ROANOKE TIMES

                         Roanoke Times
                 Copyright (c) 1995, Landmark Communications, Inc.

DATE: THURSDAY, September 7, 1995                   TAG: 9509070102
SECTION: EDITORIAL                    PAGE: A-8   EDITION: METRO 
SOURCE: 
DATELINE:                                 LENGTH: Medium


BUDGET BATTLE

AH, THE KIDS are back in school. It's a good time, full of hope and promise. It's also a time to think about the kids' future, and our country's.

While education has always been the main means of social and economic mobility, its importance in this regard has never been more critical. It used to be that high school graduates (if they went to work in unionized factories) could hope to earn as much as their college-educated neighbors. No more.

Today, the growing gap between haves and have-nots correlates ever more closely with educational attainment. The typical college graduate earns 74 percent more than a worker with only a high school degree. Schools house the key to rising living standards for families and for the nation.

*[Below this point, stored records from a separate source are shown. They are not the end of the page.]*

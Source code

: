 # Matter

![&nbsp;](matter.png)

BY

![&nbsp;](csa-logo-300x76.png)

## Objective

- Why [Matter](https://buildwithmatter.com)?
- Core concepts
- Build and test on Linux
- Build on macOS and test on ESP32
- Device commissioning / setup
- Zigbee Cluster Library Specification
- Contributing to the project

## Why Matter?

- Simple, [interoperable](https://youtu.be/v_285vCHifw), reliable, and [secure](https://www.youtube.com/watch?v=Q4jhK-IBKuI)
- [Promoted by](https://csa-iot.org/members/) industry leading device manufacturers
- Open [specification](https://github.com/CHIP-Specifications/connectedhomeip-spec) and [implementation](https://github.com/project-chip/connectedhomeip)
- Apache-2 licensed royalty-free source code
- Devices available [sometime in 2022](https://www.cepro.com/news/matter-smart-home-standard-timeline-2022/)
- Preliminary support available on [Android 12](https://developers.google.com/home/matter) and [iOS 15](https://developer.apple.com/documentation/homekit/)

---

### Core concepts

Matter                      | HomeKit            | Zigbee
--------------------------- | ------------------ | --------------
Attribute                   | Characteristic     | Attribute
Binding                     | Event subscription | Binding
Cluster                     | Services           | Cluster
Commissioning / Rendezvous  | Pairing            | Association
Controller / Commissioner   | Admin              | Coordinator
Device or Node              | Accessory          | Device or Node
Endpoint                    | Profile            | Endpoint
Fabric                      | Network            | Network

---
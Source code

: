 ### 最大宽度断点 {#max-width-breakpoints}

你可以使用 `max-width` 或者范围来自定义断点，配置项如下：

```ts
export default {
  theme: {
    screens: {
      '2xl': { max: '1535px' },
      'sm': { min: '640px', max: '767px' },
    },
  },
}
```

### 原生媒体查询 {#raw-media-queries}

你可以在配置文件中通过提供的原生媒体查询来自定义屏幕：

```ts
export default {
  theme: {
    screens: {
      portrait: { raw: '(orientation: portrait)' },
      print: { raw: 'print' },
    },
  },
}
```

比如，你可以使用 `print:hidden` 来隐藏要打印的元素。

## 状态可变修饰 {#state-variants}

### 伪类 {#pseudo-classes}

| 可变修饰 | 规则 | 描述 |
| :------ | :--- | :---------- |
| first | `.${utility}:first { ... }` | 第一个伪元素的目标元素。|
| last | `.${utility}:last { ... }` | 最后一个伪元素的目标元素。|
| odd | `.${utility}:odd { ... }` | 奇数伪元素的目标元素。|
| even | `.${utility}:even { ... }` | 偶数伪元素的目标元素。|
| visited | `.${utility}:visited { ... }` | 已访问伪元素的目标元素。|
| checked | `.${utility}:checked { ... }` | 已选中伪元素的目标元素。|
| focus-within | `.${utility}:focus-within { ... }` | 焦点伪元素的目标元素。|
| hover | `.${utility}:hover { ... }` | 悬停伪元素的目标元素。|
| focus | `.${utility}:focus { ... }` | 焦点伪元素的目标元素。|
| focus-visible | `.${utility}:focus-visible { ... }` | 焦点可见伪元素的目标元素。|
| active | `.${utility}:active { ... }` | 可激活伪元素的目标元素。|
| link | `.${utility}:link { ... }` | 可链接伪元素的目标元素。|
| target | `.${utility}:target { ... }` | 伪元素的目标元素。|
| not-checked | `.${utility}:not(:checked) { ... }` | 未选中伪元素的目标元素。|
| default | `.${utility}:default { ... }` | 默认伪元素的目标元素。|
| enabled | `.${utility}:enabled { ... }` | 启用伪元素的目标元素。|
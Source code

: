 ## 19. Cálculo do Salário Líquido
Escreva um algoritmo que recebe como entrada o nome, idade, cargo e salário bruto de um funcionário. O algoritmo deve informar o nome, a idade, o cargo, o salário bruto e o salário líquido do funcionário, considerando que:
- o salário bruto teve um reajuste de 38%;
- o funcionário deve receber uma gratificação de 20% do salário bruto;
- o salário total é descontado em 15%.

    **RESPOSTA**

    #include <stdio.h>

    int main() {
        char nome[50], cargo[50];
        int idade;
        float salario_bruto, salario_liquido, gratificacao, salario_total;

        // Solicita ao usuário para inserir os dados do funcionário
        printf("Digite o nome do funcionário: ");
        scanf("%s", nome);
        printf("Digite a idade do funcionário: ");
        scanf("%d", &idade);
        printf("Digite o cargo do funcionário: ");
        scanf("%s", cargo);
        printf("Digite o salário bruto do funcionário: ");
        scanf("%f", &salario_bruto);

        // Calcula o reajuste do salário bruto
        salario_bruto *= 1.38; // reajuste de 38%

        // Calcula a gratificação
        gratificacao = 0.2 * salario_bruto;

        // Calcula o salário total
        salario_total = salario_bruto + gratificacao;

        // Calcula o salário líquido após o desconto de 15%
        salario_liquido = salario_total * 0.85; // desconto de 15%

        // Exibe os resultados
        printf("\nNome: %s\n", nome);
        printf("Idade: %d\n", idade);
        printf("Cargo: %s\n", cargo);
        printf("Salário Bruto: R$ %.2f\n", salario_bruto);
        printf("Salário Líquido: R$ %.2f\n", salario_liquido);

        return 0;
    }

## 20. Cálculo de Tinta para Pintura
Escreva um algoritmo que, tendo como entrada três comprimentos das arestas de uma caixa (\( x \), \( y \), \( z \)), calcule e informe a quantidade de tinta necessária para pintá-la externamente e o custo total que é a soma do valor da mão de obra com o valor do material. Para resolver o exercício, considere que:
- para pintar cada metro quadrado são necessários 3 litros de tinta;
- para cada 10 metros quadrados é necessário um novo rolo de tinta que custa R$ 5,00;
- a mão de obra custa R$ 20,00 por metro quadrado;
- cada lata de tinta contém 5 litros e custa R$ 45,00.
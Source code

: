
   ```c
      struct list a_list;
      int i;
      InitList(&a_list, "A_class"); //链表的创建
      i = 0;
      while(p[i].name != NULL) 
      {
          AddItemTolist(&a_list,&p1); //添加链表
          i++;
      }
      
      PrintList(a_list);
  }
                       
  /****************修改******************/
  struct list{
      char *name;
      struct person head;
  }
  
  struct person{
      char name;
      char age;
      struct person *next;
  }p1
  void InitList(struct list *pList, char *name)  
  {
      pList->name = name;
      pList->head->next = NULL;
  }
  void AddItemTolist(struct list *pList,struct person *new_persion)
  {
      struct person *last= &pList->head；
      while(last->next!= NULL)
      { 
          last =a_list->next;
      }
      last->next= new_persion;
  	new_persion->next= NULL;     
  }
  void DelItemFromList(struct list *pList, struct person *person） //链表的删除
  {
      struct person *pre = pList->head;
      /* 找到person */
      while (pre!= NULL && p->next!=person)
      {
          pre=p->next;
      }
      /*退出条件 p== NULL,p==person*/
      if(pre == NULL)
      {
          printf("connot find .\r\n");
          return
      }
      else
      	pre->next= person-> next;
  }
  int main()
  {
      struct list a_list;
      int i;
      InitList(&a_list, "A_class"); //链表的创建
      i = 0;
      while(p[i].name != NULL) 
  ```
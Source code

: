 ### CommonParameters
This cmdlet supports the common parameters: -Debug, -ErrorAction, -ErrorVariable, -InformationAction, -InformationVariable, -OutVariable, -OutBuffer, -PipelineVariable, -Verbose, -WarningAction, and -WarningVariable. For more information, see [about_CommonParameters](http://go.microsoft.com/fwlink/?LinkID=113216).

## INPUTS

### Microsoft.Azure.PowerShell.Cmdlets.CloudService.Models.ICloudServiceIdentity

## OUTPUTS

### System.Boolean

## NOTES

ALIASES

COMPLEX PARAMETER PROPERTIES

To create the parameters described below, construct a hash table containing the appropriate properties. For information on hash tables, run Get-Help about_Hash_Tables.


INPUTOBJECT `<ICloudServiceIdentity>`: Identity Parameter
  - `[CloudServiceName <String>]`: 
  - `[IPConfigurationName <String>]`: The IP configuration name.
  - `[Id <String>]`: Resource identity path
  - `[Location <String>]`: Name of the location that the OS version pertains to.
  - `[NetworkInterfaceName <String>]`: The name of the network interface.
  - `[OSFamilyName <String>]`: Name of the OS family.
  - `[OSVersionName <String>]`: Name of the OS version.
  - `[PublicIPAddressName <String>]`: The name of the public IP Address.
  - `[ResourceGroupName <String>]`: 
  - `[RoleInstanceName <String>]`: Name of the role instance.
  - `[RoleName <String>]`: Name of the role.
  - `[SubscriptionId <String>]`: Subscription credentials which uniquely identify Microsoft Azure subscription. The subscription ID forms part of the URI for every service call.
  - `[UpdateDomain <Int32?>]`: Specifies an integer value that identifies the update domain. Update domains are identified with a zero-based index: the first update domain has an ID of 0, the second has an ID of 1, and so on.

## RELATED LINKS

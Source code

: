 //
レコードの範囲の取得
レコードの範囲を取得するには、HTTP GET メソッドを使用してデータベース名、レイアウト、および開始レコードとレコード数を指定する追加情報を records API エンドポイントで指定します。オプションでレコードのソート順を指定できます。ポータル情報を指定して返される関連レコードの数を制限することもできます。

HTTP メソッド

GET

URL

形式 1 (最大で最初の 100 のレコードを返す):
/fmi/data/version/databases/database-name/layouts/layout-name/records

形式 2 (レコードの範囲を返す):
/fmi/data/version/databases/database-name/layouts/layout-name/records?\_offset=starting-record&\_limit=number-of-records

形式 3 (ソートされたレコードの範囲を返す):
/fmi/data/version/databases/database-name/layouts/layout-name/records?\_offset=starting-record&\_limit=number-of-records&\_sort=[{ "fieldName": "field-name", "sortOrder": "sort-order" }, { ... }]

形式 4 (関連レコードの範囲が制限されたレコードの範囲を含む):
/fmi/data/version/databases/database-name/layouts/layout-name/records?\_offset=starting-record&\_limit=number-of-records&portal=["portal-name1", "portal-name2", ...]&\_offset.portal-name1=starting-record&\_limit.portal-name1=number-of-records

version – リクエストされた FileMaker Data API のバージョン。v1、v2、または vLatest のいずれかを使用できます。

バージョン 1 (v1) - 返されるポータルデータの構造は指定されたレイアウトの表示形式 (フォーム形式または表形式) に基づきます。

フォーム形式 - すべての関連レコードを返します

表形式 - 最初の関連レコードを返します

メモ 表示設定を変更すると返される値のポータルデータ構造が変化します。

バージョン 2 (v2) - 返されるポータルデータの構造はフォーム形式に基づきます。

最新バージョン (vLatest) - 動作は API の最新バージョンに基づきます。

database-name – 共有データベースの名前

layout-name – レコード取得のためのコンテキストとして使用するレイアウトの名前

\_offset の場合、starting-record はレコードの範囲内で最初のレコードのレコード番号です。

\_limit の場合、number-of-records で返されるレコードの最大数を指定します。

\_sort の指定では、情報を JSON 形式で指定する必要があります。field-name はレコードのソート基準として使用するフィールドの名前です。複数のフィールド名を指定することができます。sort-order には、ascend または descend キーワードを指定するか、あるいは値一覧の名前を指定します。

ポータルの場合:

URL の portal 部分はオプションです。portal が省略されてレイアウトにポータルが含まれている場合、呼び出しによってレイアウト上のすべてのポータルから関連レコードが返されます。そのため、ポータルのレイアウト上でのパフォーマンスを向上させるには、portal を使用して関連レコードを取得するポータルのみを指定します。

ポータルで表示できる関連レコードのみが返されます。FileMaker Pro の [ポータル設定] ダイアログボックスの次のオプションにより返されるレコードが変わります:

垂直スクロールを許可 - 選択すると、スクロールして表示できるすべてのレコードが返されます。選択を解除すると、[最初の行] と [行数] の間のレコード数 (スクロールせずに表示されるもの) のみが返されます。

All the more reason, then, to note the stakes in this fall's congressional budget battles. Republican spending plans would cut education and training funding by $36 billion over the next seven years. To compound this blow against opportunity and mobility, the savings would help fund tax cuts that disproportionately benefit the wealthy.

What a sorry bunch of proposals. The bipartisan Goals 2000, helping schools raise academic standards, would be eliminated. Drug-free school programs would be cut. Head Start funding would be reduced, cutting off hundreds of thousands of disadvantaged children from access to preschool education. Apprenticeship funds would be cut in half.

Even worse are proposals to raise the financial threshold for access to higher education. The cost of student loans would swell tremendously. AmeriCorps, offering help with higher education in return for national service, would be abolished. Pell Grants would be denied to hundreds of thousands of now-eligible students.

By way of contrast, the Clinton administration - while proposing to balance the federal budget within 10 years - is calling for modest increases in funding for most education and training categories. As President Clinton noted in a talk to California middle-school students this week: "Learning has to be something for everyone now."

The GOP proposals would drag America backward in efforts to increase and broaden educational attainments. Funding is not, of course, a measure of academic excellence. But greater investment and wider access, along with institutional reforms, are clearly conditions for competitiveness.

In the global Knowledge Economy, cutting these sorts of investments is stupid, bordering on unpatriotic.